__Task goal__.
Which of the lines below mention the word "boot"? Pull each one out.

Record extracts section start

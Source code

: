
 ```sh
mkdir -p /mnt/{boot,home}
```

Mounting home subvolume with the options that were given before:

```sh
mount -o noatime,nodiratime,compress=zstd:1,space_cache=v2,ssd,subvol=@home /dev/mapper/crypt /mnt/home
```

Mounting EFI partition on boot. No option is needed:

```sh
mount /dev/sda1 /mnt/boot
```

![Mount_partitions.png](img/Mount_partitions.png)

Record extracts section end
Record extracts section start

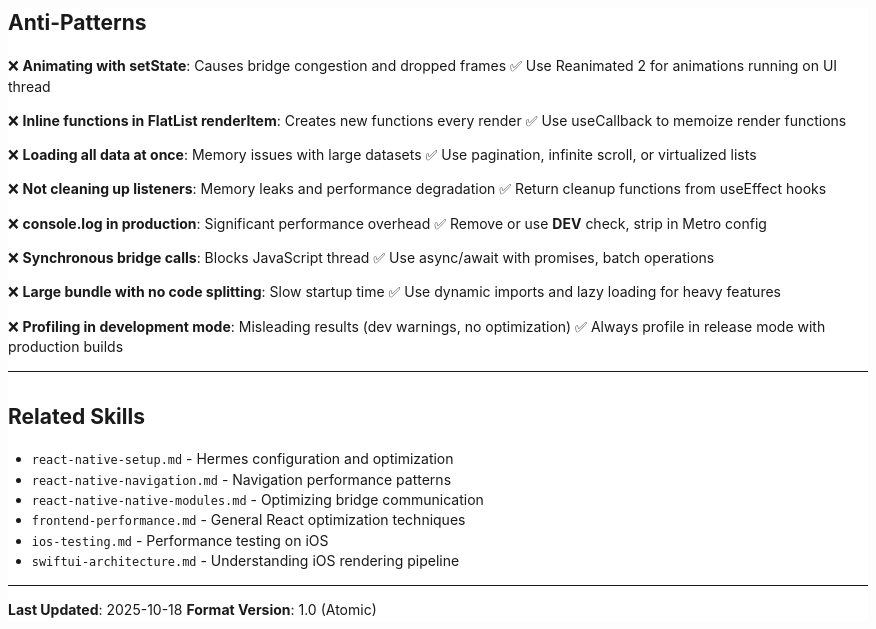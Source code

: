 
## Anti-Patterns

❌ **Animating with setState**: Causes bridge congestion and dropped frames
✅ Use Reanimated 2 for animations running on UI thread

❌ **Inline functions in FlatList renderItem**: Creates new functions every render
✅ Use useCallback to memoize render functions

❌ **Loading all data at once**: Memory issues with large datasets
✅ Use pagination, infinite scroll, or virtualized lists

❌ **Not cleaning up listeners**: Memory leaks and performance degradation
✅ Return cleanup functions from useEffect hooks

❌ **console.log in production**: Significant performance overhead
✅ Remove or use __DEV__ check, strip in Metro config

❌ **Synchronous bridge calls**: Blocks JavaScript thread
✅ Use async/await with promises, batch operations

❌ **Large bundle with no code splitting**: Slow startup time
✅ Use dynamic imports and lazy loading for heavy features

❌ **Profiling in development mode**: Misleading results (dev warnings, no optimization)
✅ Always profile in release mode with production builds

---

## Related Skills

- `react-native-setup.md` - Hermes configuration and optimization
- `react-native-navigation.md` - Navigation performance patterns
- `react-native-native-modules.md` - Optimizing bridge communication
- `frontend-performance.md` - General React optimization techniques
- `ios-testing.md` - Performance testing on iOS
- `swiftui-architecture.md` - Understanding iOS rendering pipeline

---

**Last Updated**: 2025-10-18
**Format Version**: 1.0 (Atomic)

Record extracts section end

__Solution to this task__.
mkdir -p /mnt/{boot,home}
Mounting EFI partition on boot. No option is needed:
mount /dev/sda1 /mnt/boot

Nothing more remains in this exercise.